- [What the exercise asks]: Copy each line below word for word and drop every image.

[Data items]
********************
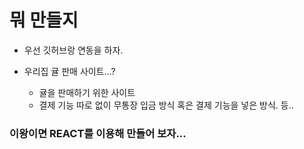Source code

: # 뭐 만들지

- 우선 깃허브랑 연동을 하자.

- 우리집 귤 판매 사이트...?
    - 귤을 판매하기 위한 사이트
    - 결제 기능 따로 없이 무통장 입금 방식 혹은 결제 기능을 넣은 방식. 등..


### 이왕이면 REACT를 이용해 만들어 보자...




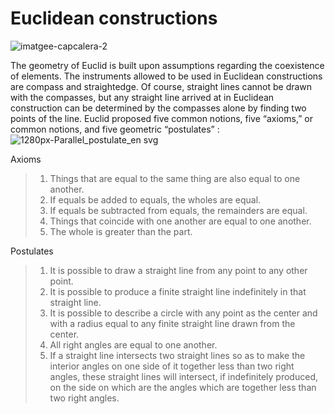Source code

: # Euclidean constructions
![imatgee-capcalera-2](https://user-images.githubusercontent.com/47604392/193413026-c074e929-aaa7-4aee-a3ef-b872bbe0fc6b.jpg)

The geometry of Euclid is built upon assumptions regarding the coexistence of elements. The instruments allowed to be used in Euclidean constructions are compass and straightedge. Of course, straight lines cannot be drawn with the compasses, but any straight line arrived at in Euclidean construction can be determined by the compasses alone by finding two points of the line. Euclid proposed five common notions, five “axioms,” or common notions, and five geometric “postulates” :
![1280px-Parallel_postulate_en svg](https://user-images.githubusercontent.com/47604392/193412353-38f4c39b-8fda-487e-8341-c4b879e9dd1f.png)

Axioms

> 1. Things that are equal to the same thing are also equal to one another.
> 2. If equals be added to equals, the wholes are equal.
> 3. If equals be subtracted from equals, the remainders are equal.
> 4. Things that coincide with one another are equal to one another.
> 5. The whole is greater than the part.

Postulates
> 1. It is possible to draw a straight line from any point to any other point.
> 2. It is possible to produce a finite straight line indefinitely in that straight line.
> 3. It is possible to describe a circle with any point as the center and with a radius equal to any finite straight line drawn from the center.
> 4. All right angles are equal to one another.
> 5. If a straight line intersects two straight lines so as to make the interior angles on one side of it together less than two right angles, these straight lines will intersect, if indefinitely produced, on the side on which are the angles which are together less than two right angles.
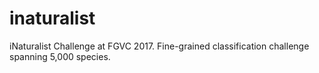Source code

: # inaturalist
iNaturalist Challenge at FGVC 2017. Fine-grained classification challenge spanning 5,000 species.
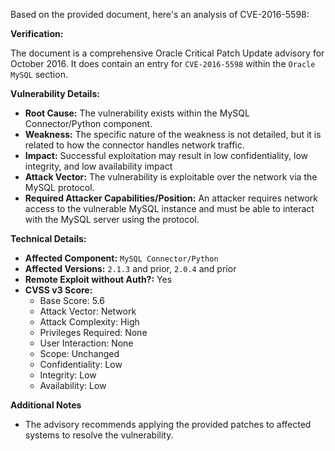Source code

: Based on the provided document, here's an analysis of CVE-2016-5598:

**Verification:**

The document is a comprehensive Oracle Critical Patch Update advisory for October 2016. It does contain an entry for `CVE-2016-5598` within the `Oracle MySQL` section.

**Vulnerability Details:**

*   **Root Cause:** The vulnerability exists within the MySQL Connector/Python component.
*   **Weakness:**  The specific nature of the weakness is not detailed, but it is related to how the connector handles network traffic.
*   **Impact:** Successful exploitation may result in low confidentiality, low integrity, and low availability impact
*   **Attack Vector:** The vulnerability is exploitable over the network via the MySQL protocol.
*   **Required Attacker Capabilities/Position:** An attacker requires network access to the vulnerable MySQL instance and must be able to interact with the MySQL server using the protocol.

**Technical Details:**

*   **Affected Component:**  `MySQL Connector/Python`
*   **Affected Versions:** `2.1.3` and prior, `2.0.4` and prior
*   **Remote Exploit without Auth?:** Yes
*   **CVSS v3 Score:**
     * Base Score: 5.6
     * Attack Vector: Network
     * Attack Complexity: High
     * Privileges Required: None
     * User Interaction: None
     * Scope: Unchanged
     * Confidentiality: Low
     * Integrity: Low
     * Availability: Low

**Additional Notes**

*  The advisory recommends applying the provided patches to affected systems to resolve the vulnerability.
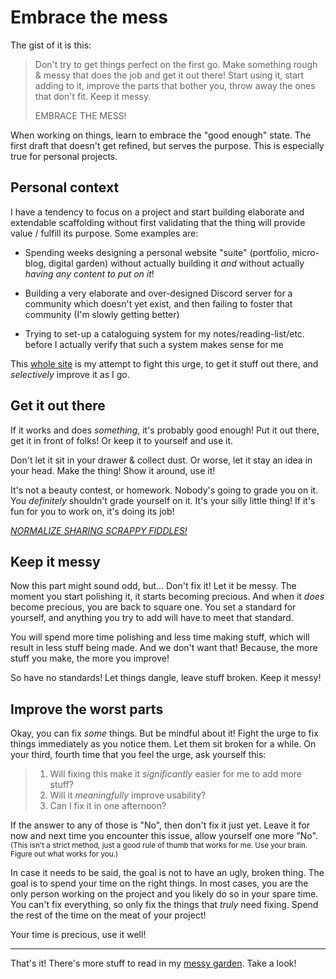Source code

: # Embrace the mess

The gist of it is this:

> Don't try to get things perfect on the first go. Make something rough & messy that does the job and get it out there! 
> Start using it, start adding to it, improve the parts that bother you, throw away the ones that don't fit.
> Keep it messy.
>
> EMBRACE THE MESS!

When working on things, learn to embrace the "good enough" state. The first draft that doesn't get refined, but serves the purpose. This is especially true for personal projects.

## Personal context

I have a tendency to focus on a project and start building elaborate and extendable scaffolding without first validating that the thing will provide value / fulfill its purpose. Some examples are:

- Spending weeks designing a personal website "suite" (portfolio, micro-blog, digital garden) without actually building it *and* without actually *having any content to put on it*! 

- Building a very elaborate and over-designed Discord server for a community which doesn't yet exist, and then failing to foster that community (I'm slowly getting better)

- Trying to set-up a cataloguing system for my notes/reading-list/etc. before I actually verify that such a system makes sense for me


This [whole site](/garden/this-website) is my attempt to fight this urge, to get it stuff out there, and *selectively* improve it as I go.

## Get it out there

If it works and does *something*, it's probably good enough! Put it out there, get it in front of folks! Or keep it to yourself and use it.

Don't let it sit in your drawer & collect dust. Or worse, let it stay an idea in your head. Make the thing! Show it around, use it!

It's not a beauty contest, or homework. Nobody's going to grade you on it. You *definitely* shouldn't grade yourself on it.
It's your silly little thing! If it's fun for you to work on, it's doing its job!

*[NORMALIZE SHARING SCRAPPY FIDDLES!](https://youtu.be/cF2OF75ivZM)*

## Keep it messy

Now this part might sound odd, but... Don't fix it! Let it be messy. The moment you start polishing it, it starts becoming precious.
And when it *does* become precious, you are back to square one. You set a standard for yourself, and anything you try to add will have to meet that standard.

You will spend more time polishing and less time making stuff, which will result in less stuff being made. And we don't want that! 
Because, the more stuff you make, the more you improve!

So have no standards! Let things dangle, leave stuff broken. Keep it messy!

## Improve the worst parts

Okay, you can fix *some* things. But be mindful about it! Fight the urge to fix things immediately as you notice them. Let them sit broken for a while.
On your third, fourth time that you feel the urge, ask yourself this:

> 1. Will fixing this make it *significantly* easier for me to add more stuff?
> 2. Will it *meaningfully* improve usability?
> 3. Can I fix it in one afternoon?

If the answer to any of those is "No", then don't fix it just yet. Leave it for now and next time you encounter this issue, allow yourself one more "No". 
<small class="subtle">(This isn't a strict method, just a good rule of thumb that works for me. Use your brain. Figure out what works for you.)</small>

In case it needs to be said, the goal is not to have an ugly, broken thing. The goal is to spend your time on the right things. 
In most cases, you are the only person working on the project and you likely do so in your spare time. 
You can't fix everything, so only fix the things that *truly* need fixing. Spend the rest of the time on the meat of your project!

Your time is precious, use it well!

---

That's it! There's more stuff to read in my [messy garden](/garden). Take a look!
********************
- [Result of the exercise]:
Source code

: # 뭐 만들지

- 우선 깃허브랑 연동을 하자.

- 우리집 귤 판매 사이트...?
    - 귤을 판매하기 위한 사이트
    - 결제 기능 따로 없이 무통장 입금 방식 혹은 결제 기능을 넣은 방식. 등..


### 이왕이면 REACT를 이용해 만들어 보자...




Source code

: # Euclidean constructions
![imatgee-capcalera-2](https://user-images.githubusercontent.com/47604392/193413026-c074e929-aaa7-4aee-a3ef-b872bbe0fc6b.jpg)

The geometry of Euclid is built upon assumptions regarding the coexistence of elements. The instruments allowed to be used in Euclidean constructions are compass and straightedge. Of course, straight lines cannot be drawn with the compasses, but any straight line arrived at in Euclidean construction can be determined by the compasses alone by finding two points of the line. Euclid proposed five common notions, five “axioms,” or common notions, and five geometric “postulates” :
![1280px-Parallel_postulate_en svg](https://user-images.githubusercontent.com/47604392/193412353-38f4c39b-8fda-487e-8341-c4b879e9dd1f.png)

Axioms

> 1. Things that are equal to the same thing are also equal to one another.
> 2. If equals be added to equals, the wholes are equal.
> 3. If equals be subtracted from equals, the remainders are equal.
> 4. Things that coincide with one another are equal to one another.
> 5. The whole is greater than the part.

Postulates
> 1. It is possible to draw a straight line from any point to any other point.
> 2. It is possible to produce a finite straight line indefinitely in that straight line.
> 3. It is possible to describe a circle with any point as the center and with a radius equal to any finite straight line drawn from the center.
> 4. All right angles are equal to one another.
> 5. If a straight line intersects two straight lines so as to make the interior angles on one side of it together less than two right angles, these straight lines will intersect, if indefinitely produced, on the side on which are the angles which are together less than two right angles.
Source code

: # inaturalist
iNaturalist Challenge at FGVC 2017. Fine-grained classification challenge spanning 5,000 species.
Source code

: Based on the provided document, here's an analysis of CVE-2016-5598:

**Verification:**

The document is a comprehensive Oracle Critical Patch Update advisory for October 2016. It does contain an entry for `CVE-2016-5598` within the `Oracle MySQL` section.

**Vulnerability Details:**

*   **Root Cause:** The vulnerability exists within the MySQL Connector/Python component.
*   **Weakness:**  The specific nature of the weakness is not detailed, but it is related to how the connector handles network traffic.
*   **Impact:** Successful exploitation may result in low confidentiality, low integrity, and low availability impact
*   **Attack Vector:** The vulnerability is exploitable over the network via the MySQL protocol.
*   **Required Attacker Capabilities/Position:** An attacker requires network access to the vulnerable MySQL instance and must be able to interact with the MySQL server using the protocol.

**Technical Details:**

*   **Affected Component:**  `MySQL Connector/Python`
*   **Affected Versions:** `2.1.3` and prior, `2.0.4` and prior
*   **Remote Exploit without Auth?:** Yes
*   **CVSS v3 Score:**
     * Base Score: 5.6
     * Attack Vector: Network
     * Attack Complexity: High
     * Privileges Required: None
     * User Interaction: None
     * Scope: Unchanged
     * Confidentiality: Low
     * Integrity: Low
     * Availability: Low

**Additional Notes**

*  The advisory recommends applying the provided patches to affected systems to resolve the vulnerability.
Source code

: # Embrace the mess

The gist of it is this:

> Don't try to get things perfect on the first go. Make something rough & messy that does the job and get it out there! 
> Start using it, start adding to it, improve the parts that bother you, throw away the ones that don't fit.
> Keep it messy.
>
> EMBRACE THE MESS!

When working on things, learn to embrace the "good enough" state. The first draft that doesn't get refined, but serves the purpose. This is especially true for personal projects.

## Personal context

I have a tendency to focus on a project and start building elaborate and extendable scaffolding without first validating that the thing will provide value / fulfill its purpose. Some examples are:

- Spending weeks designing a personal website "suite" (portfolio, micro-blog, digital garden) without actually building it *and* without actually *having any content to put on it*! 

- Building a very elaborate and over-designed Discord server for a community which doesn't yet exist, and then failing to foster that community (I'm slowly getting better)

- Trying to set-up a cataloguing system for my notes/reading-list/etc. before I actually verify that such a system makes sense for me


This [whole site](/garden/this-website) is my attempt to fight this urge, to get it stuff out there, and *selectively* improve it as I go.

## Get it out there

If it works and does *something*, it's probably good enough! Put it out there, get it in front of folks! Or keep it to yourself and use it.

Don't let it sit in your drawer & collect dust. Or worse, let it stay an idea in your head. Make the thing! Show it around, use it!

It's not a beauty contest, or homework. Nobody's going to grade you on it. You *definitely* shouldn't grade yourself on it.
It's your silly little thing! If it's fun for you to work on, it's doing its job!

*[NORMALIZE SHARING SCRAPPY FIDDLES!](https://youtu.be/cF2OF75ivZM)*

## Keep it messy

Now this part might sound odd, but... Don't fix it! Let it be messy. The moment you start polishing it, it starts becoming precious.
And when it *does* become precious, you are back to square one. You set a standard for yourself, and anything you try to add will have to meet that standard.

You will spend more time polishing and less time making stuff, which will result in less stuff being made. And we don't want that! 
Because, the more stuff you make, the more you improve!

So have no standards! Let things dangle, leave stuff broken. Keep it messy!

## Improve the worst parts

Okay, you can fix *some* things. But be mindful about it! Fight the urge to fix things immediately as you notice them. Let them sit broken for a while.
On your third, fourth time that you feel the urge, ask yourself this:

> 1. Will fixing this make it *significantly* easier for me to add more stuff?
> 2. Will it *meaningfully* improve usability?
> 3. Can I fix it in one afternoon?

If the answer to any of those is "No", then don't fix it just yet. Leave it for now and next time you encounter this issue, allow yourself one more "No". 
<small class="subtle">(This isn't a strict method, just a good rule of thumb that works for me. Use your brain. Figure out what works for you.)</small>

In case it needs to be said, the goal is not to have an ugly, broken thing. The goal is to spend your time on the right things. 
In most cases, you are the only person working on the project and you likely do so in your spare time. 
You can't fix everything, so only fix the things that *truly* need fixing. Spend the rest of the time on the meat of your project!

Your time is precious, use it well!

---

That's it! There's more stuff to read in my [messy garden](/garden). Take a look!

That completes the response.